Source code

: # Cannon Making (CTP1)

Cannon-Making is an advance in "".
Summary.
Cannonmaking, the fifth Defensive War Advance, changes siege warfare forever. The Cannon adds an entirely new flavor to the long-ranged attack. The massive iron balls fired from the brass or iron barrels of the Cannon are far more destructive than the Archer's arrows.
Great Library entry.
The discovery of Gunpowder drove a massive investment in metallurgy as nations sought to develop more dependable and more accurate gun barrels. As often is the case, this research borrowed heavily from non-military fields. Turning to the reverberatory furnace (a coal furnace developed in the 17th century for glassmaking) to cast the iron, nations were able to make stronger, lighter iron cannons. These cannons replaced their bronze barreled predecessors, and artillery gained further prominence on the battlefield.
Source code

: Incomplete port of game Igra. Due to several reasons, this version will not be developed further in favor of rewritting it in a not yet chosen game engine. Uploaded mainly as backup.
########################################
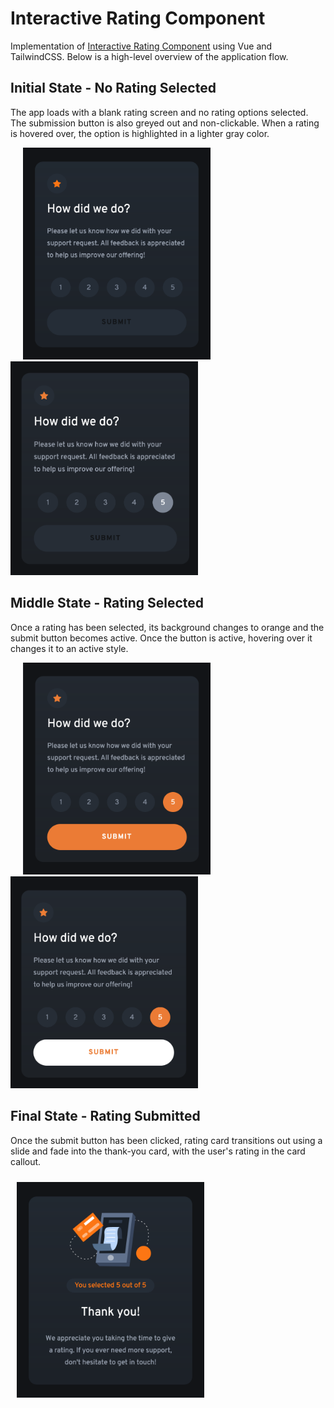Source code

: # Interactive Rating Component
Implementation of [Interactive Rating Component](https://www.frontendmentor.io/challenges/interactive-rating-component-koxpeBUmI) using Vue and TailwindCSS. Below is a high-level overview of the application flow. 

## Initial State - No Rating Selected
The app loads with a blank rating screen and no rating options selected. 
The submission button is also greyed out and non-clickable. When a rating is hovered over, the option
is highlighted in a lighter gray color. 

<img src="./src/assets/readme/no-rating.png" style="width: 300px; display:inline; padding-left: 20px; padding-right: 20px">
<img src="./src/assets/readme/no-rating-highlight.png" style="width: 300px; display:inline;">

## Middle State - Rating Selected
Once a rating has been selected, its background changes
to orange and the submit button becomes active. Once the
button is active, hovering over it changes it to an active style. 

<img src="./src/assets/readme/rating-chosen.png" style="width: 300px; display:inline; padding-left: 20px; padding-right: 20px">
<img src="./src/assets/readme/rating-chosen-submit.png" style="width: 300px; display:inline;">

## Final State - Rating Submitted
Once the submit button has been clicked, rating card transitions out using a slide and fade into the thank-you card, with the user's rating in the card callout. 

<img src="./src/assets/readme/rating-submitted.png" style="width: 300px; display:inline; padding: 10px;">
########################################
Retype the entries above exactly, but only from the line containing "Cannon Making (CTP1)" through the line containing "Great Library entry.", both included.

■ ANSWER SECTION:
: # Cannon Making (CTP1)

Cannon-Making is an advance in "".
Summary.
Cannonmaking, the fifth Defensive War Advance, changes siege warfare forever. The Cannon adds an entirely new flavor to the long-ranged attack. The massive iron balls fired from the brass or iron barrels of the Cannon are far more destructive than the Archer's arrows.
Great Library entry.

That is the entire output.